* **Work instruction**
Give the count of lines in the entries below that contain the string "controle", and only that count.

* **Records**
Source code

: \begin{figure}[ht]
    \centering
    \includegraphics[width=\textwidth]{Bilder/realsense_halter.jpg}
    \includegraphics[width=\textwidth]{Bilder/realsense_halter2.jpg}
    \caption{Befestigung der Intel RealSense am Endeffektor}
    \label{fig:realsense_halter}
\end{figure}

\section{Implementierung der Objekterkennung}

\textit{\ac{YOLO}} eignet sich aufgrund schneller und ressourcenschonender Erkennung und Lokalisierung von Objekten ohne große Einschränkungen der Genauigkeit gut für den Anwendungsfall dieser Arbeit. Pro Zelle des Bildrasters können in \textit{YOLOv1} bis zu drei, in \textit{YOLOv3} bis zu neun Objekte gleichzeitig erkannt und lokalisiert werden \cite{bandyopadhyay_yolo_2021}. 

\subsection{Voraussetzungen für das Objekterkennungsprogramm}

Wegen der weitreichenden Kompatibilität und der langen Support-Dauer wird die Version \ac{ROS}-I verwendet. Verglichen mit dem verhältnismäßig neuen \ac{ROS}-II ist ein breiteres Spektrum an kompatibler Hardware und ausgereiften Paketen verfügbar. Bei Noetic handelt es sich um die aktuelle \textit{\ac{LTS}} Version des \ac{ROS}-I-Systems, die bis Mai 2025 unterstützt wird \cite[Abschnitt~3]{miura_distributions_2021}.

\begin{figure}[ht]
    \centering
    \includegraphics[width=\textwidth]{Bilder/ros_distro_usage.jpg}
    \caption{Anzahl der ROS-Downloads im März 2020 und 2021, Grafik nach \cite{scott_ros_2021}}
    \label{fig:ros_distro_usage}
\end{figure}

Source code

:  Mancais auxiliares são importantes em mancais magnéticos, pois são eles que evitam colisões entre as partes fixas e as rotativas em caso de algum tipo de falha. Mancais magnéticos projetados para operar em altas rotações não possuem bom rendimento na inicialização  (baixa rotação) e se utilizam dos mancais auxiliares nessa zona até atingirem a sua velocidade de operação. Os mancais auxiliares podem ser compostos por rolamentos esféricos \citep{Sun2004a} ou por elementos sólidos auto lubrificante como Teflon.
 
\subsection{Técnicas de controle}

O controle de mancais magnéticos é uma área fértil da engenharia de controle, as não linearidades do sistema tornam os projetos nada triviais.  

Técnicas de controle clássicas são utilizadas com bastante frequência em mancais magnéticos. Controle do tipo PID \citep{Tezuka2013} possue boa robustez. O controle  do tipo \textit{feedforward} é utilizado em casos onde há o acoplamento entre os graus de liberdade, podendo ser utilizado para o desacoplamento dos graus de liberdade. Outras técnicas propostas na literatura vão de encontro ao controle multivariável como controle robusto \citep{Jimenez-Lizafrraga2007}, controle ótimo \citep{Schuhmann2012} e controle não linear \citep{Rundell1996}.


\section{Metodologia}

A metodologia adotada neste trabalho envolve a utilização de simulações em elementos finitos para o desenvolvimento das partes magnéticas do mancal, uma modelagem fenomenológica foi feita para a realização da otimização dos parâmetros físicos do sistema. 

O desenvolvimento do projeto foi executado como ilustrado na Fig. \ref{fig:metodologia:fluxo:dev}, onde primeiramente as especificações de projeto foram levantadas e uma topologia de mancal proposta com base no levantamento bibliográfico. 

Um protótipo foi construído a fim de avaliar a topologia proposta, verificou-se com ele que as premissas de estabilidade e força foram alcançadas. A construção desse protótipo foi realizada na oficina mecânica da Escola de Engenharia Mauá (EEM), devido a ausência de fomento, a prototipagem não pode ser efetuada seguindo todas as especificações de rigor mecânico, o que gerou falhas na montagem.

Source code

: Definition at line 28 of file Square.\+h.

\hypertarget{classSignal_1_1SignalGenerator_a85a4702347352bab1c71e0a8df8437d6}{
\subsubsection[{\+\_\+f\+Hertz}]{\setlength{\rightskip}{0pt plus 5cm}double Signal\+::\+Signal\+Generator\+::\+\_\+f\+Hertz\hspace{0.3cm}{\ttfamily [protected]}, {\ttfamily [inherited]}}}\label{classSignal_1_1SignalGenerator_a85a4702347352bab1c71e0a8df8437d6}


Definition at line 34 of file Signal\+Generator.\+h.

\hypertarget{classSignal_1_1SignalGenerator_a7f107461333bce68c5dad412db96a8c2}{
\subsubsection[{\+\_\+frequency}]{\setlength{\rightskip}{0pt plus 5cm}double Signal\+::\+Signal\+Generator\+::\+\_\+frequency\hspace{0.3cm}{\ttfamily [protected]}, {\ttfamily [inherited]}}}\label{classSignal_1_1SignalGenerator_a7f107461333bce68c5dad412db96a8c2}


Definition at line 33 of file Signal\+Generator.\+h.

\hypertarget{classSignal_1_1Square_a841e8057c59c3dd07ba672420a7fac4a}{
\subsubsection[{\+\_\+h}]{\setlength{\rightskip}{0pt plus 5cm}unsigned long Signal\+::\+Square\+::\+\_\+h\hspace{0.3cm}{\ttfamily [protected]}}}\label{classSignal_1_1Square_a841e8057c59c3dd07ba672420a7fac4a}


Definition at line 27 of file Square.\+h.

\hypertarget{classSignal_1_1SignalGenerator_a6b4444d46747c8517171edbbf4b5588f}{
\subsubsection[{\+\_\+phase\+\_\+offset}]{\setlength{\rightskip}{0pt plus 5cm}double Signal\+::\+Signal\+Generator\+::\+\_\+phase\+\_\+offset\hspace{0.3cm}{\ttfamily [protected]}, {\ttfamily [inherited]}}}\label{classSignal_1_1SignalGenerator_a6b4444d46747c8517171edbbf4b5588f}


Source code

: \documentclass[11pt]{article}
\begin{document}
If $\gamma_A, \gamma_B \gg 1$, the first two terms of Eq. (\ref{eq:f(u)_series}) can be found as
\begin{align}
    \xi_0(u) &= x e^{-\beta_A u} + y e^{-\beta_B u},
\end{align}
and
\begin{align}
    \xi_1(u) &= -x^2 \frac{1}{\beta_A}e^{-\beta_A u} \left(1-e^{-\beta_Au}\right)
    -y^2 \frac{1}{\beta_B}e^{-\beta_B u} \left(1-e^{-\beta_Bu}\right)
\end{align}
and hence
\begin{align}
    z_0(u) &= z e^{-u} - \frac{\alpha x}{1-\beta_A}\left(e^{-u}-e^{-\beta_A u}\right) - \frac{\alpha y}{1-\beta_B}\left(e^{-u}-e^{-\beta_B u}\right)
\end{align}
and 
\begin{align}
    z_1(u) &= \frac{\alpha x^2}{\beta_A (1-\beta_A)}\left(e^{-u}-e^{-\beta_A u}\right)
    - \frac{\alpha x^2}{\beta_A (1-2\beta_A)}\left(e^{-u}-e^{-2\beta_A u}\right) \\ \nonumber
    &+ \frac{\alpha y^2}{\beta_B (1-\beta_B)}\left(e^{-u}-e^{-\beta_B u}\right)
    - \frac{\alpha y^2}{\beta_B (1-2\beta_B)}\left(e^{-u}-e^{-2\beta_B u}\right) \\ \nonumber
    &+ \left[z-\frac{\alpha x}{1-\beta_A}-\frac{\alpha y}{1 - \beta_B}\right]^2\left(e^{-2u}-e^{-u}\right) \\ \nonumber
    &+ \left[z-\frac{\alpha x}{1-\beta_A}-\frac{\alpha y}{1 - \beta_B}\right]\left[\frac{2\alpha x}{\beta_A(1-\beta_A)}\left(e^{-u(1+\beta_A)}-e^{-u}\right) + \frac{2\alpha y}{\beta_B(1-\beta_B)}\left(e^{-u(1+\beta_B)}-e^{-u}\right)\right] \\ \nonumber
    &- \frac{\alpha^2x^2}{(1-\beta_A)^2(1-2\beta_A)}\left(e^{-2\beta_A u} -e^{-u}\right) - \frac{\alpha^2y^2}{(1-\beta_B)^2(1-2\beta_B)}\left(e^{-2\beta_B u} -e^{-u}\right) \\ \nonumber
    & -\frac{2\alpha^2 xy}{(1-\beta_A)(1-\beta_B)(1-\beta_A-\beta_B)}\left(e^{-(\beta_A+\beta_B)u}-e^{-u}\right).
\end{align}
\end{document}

* **Exercise solution**
3